Emergency Operations and Devices

Phase I Firefighters’ Service (Emergency Recall) is required. Phase II Firefighters’ Service is not allowed (2008/10 addendum). In Phase I, the car will automatically move to a designated landing in the event of a fire signal. In Phase II, firefighters can use the car to move equipment or evacuate people with a special key. It also provides requirements for manual operation. Elevators can be arranged for manual operation. If equipped, manual controls cannot be accessible from inside the car, cannot release the brake, cannot allow the car to move once the brake has been released, must be actuated by mechanical means and must have instructions posted nearby.

Car and Doors

  • Doors can be swinging or horizontally sliding, and must be power operated.
  • The inside clear area of the car must be a minimum of 15.75 sq. ft. with a minimum clear width of 42 in. (revised in 2009).
  • For existing conditions (except cars with adjacent openings), the minimum width can be reduced to 36 in. if the depth is increased to 60 in. (a minimum of 15 sq. ft.).
  • Car doors must be located on the narrow end of the car for single- and opposite-opening configurations and provide a 32-in.-minimum clear opening.
  • Car doors may be located on adjacent sides, provided the car clear floor area is 18 sq. ft., the door on the narrow end is 36 in. clear, and the door on the wide side is 42 in. clear and located as far as practical from the entrance on the narrow end (2009).
  • Optional configuration allows a 51-sq.-in. car with a minimum of 36 in. clearance.
  • Minimum clear door width is 32 in.
  • Maneuvering clearances at swinging doors: 60 in. perpendicular and 18 in. on latch side (front approach); 60 in. and 36 in., or 54 in. and 42 in., respectively (hinge-side approach); and 48 in. and 24 in., respectively (latch-side approach)

Size, Specifications and Style

A LU/LA elevator will fit into a space smaller than a standard passenger elevator and can be adapted to many existing conditions. LU/LA elevator car sizes can vary, with the following being most common:

  • 42 in. X 54 in.
  • 51 in. X 51 in.
  • 42 in. X 60 in.
  • 48 in. X 54 in.

Dimensions are to inside finished cab walls. Some manufacturers also offer custom sizes up to 18 sq. ft.

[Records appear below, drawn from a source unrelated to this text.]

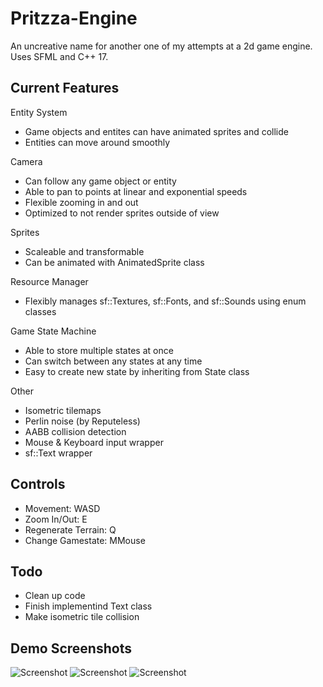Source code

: # Pritzza-Engine
An uncreative name for another one of my attempts at a 2d game engine. Uses SFML and C++ 17.

## Current Features

Entity System
  - Game objects and entites can have animated sprites and collide
  - Entities can move around smoothly
  
 Camera
  - Can follow any game object or entity
  - Able to pan to points at linear and exponential speeds
  - Flexible zooming in and out
  - Optimized to not render sprites outside of view
  
Sprites
  - Scaleable and transformable
  - Can be animated with AnimatedSprite class
  
Resource Manager
  - Flexibly manages sf::Textures, sf::Fonts, and sf::Sounds using enum classes
  
Game State Machine
  - Able to store multiple states at once
  - Can switch between any states at any time
  - Easy to create new state by inheriting from State class

Other
  - Isometric tilemaps
  - Perlin noise (by Reputeless)
  - AABB collision detection
  - Mouse & Keyboard input wrapper
  - sf::Text wrapper
  
## Controls
  - Movement: WASD
  - Zoom In/Out: E
  - Regenerate Terrain: Q
  - Change Gamestate: MMouse

## Todo
  - Clean up code
  - Finish implementind Text class
  - Make isometric tile collision
   
## Demo Screenshots
![Screenshot](https://cdn.discordapp.com/attachments/746538931192987696/845346354494570556/unknown.png)
![Screenshot](https://cdn.discordapp.com/attachments/746538931192987696/845346381900152892/unknown.png)
![Screenshot](https://cdn.discordapp.com/attachments/746538931192987696/845348513134018590/unknown.png)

The opening of a LU/LA elevator is secured with a door or gate, which can also vary. Power-operated, horizontally sliding doors are most common, but power-operated swinging hoistway doors and folding car doors are also allowed. (Check with local code authorities for specific accessibility code requirements regarding elevator doors.) There are various types of door-opening configuration options, as well, including:

  • Single opening (enter/exit same side) with rail on right or left
  • 90° double doors (enter/exit on right or left)
  • Opposite openings, double doors, straight through/front and rear (enter/exit opposite sides)

Many custom interiors and optional features are available; however, most standard LU/LA elevators come in a standard color. They can also be customized and furnished with a variety of accessory and style options, like handcrafted hardwood interior walls in cherry, maple, hickory, oak or birch. Walls may come in wood veneer, inset wood veneer and solid-hardwood raised panels. Custom finishes may also be available.

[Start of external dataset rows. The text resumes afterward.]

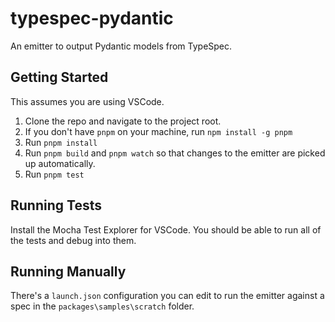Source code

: # typespec-pydantic

An emitter to output Pydantic models from TypeSpec.

## Getting Started

This assumes you are using VSCode.

1. Clone the repo and navigate to the project root.
2. If you don't have `pnpm` on your machine, run `npm install -g pnpm`
3. Run `pnpm install`
4. Run `pnpm build` and `pnpm watch` so that changes to the emitter are picked up automatically.
5. Run `pnpm test`

## Running Tests

Install the Mocha Test Explorer for VSCode. You should be able to run all of the tests and debug into them.

## Running Manually

There's a `launch.json` configuration you can edit to run the emitter against a spec in the `packages\samples\scratch` folder.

Automatic controls are included for easy operation and smooth ride. Electromechanical interlocks prevent elevator movement while doors are open and prevent hallway doors from opening when the car is not at a landing. There are also options for controls and push buttons. Lights, control switches, faceplates and finishes all have several options from which to choose. Check with local code authorities for specific accessibility and fire-protection code requirements.


LU/LA elevator models typically include such features as a car-operating panel, buttons with hall stations, interlocks, emergency lowering, in-cab alarms, automatic car lighting, emergency lights, fixtures and accessories, safety systems, directional indicators, a handrail and a digital floor-position indicator. All models provide functionality critical to code requirements. Common optional features include:

  • An Americans with Disabilities Act (ADA) phone
  • A car size of 42 in. X 60 in. or 48 in. X 54 in. Travel up to 35 ft. in residential settings
  • 32-in.-wide doors (reduce hoistway size)
  • Custom car sizes
  • Wood and stainless-steel car interiors
  • Pit ladder (requires additional hoistway space)
  • Suspended ceiling with translucent panels
  • Key operation on hall stations and car controls to control elevator usage
  • Alternate car-operating panel designs

The Installation Process

LU/LA elevator manufacturers and dealers provide installation and maintenance services, in addition to selling elevators. A LU/LA elevator can typically be installed in approximately one week, once the jobsite is ready. The process starts with certified professionals surveying the building, talking about needs and desires, and determining the best location for the equipment to be installed. The hoistway construction and wiring need to be prepared before the elevator can be installed.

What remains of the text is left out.